(Stored records)
____________________

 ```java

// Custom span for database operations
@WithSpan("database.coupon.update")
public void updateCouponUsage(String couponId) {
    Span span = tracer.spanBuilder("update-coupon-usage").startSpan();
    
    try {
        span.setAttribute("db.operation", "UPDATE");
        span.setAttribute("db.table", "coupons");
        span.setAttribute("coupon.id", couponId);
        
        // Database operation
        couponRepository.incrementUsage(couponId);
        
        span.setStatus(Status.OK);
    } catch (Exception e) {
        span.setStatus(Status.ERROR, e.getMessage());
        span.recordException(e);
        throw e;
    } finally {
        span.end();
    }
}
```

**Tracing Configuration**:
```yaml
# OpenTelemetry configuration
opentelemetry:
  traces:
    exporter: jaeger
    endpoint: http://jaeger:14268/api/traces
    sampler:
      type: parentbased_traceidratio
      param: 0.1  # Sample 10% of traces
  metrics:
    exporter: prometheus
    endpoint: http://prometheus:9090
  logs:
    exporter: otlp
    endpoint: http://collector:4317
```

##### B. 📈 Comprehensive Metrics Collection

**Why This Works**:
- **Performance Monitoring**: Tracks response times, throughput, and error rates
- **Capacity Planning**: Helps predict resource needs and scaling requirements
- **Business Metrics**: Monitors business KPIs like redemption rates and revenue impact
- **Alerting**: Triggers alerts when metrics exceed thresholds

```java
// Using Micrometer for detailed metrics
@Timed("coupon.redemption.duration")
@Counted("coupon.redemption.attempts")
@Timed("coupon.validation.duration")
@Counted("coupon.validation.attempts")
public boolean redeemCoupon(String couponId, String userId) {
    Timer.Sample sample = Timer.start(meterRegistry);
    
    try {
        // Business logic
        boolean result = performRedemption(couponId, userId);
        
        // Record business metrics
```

____________________

*Work item*.
Find all the lines with "setAttribute" in the data and copy them.

*Response to this exercise*.
        span.setAttribute("db.operation", "UPDATE");
        span.setAttribute("db.table", "coupons");
        span.setAttribute("coupon.id", couponId);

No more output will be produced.